We only show what’s public. If you haven’t publicly disclosed a program, we won’t add it until you do. But if you mention your program (drug name and indication) on your website or in any public forum, we can give it a place on our maps.

Note: Maps are updated periodically, but our internal data stays much more current. Just because you don’t see your program on a map doesn’t mean we aren’t aware and interested.

Our maps are proprietary to RA Capital/​TechAtlas. We only show teasers to stimulate further discussion. We’ve made a few older maps available in full resolution. During Covid, we published our vaccine, treatment, and diagnostic maps in full resolution in real-time as a public service. Let’s hope that’s not going to happen again.

Come to RA Capital’s offices to explore them with us. We have large touchscreen displays that make it easy to navigate the maps. We’re always looking for productive brainstorms with researchers, clinicians, entrepreneurs, drug hunters, small innovative companies, large biotech and pharma, payers, policy makers, and institutions interested in partnering with us.

We have mobile systems and can print maps if needed for off-site discussions. We’re happy to share them with portfolio companies and disease-focused foundations.

We do not sell the maps. We can make them freely available to our portfolio companies and have in the past provided them to disease-focused foundations and the FDA.

We map everything that is of interest to us and our companies. There are plenty of topics that we still want to get to. Sometimes we create new maps when we see a critical mass of new ideas emerge around a common theme (e.g., immuno-oncology). We’ve even structured maps based on the needs of particular portfolio companies so that they can see many of the indications to which their platform technology could be applied.

As new platforms emerge, we will evolve our maps.

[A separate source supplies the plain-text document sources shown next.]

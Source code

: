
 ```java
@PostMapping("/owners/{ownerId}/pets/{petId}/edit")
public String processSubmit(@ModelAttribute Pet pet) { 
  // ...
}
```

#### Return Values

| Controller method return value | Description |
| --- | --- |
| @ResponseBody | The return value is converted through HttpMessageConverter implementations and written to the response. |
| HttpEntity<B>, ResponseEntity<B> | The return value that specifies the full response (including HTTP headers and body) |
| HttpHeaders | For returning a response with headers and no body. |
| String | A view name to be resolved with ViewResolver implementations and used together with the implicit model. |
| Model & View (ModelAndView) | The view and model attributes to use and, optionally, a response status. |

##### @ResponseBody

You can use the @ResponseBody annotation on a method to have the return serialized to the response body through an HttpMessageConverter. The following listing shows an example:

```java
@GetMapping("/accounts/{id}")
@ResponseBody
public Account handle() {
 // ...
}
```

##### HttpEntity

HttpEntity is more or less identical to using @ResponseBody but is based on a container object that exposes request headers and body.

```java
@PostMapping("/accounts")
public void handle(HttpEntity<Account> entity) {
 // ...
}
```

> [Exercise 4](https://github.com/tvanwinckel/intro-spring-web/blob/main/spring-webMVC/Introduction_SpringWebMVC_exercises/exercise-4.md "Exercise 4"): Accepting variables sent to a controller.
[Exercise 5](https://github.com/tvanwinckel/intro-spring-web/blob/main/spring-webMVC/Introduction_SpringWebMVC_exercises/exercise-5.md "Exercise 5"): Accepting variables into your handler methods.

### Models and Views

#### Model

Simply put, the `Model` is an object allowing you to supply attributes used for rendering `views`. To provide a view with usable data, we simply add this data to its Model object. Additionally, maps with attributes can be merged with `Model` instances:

Our disease maps are typically mapped from the standpoint of a physician who wants to best treat a patient. Our analyses factor in efficacy, safety, tolerability, convenience, and cost considerations.

Mechanism of action (MOA – in and of itself not important to a patient) is relevant to the extent that it helps predict how new drug candidates are likely to perform. For example, drugs with sufficiently different MOAs are more likely to have non-overlapping toxicities and additive or synergistic efficacy, making them potentially combinable, which is what’s important to a physician.

Our capability” maps (e.g., immuno-oncology, gene therapy, or epigenetics) take the perspective of a drug developer trying to make a useful product with a particular function. The same technology – for example a CAR‑T program targeting multiple myeloma (MM) – may appear both on the MM map in the context of other MM drugs as well as on the immuno-oncology map in juxtaposition to other CAR‑T programs, including those targeting other cancers, as well as PD1 antibodies and cancer vaccines.

Nearly all the maps have what we call a Solutions Matrix that shows how well-equipped each competitor is in a given field and which technologies could help fill each player’s gaps. We also create strategy maps that look at the world from the perspective of a particular large pharma so that we can help smaller companies understand what might be important to potential partners/​acquirers.

Our maps highlight compelling trials and drug candidates we consider most likely to improve the standard of care, which we expect may be of interest to patients. The ideal way for us to help patients would be through patient advocacy groups; we do not have a formal mechanism for interacting with patients.

When we have spoken with individuals seeking medical information, we have volunteered a list of recently approved products and advanced clinical trials that we considered credible for them to discuss with their physician.

Yes. Your career is precious capital, and it makes sense to diligence your options as you might an investment opportunity. Our maps can help you understand which therapeutic areas are most active, which technologies are emerging, and where the most compelling opportunities exist.

Time permitting, we’re happy to provide a tour to someone evaluating career decisions. How an individual makes important career choices teaches us something about how we should think about investing our own time and capital – so these conversations are valuable for us, too.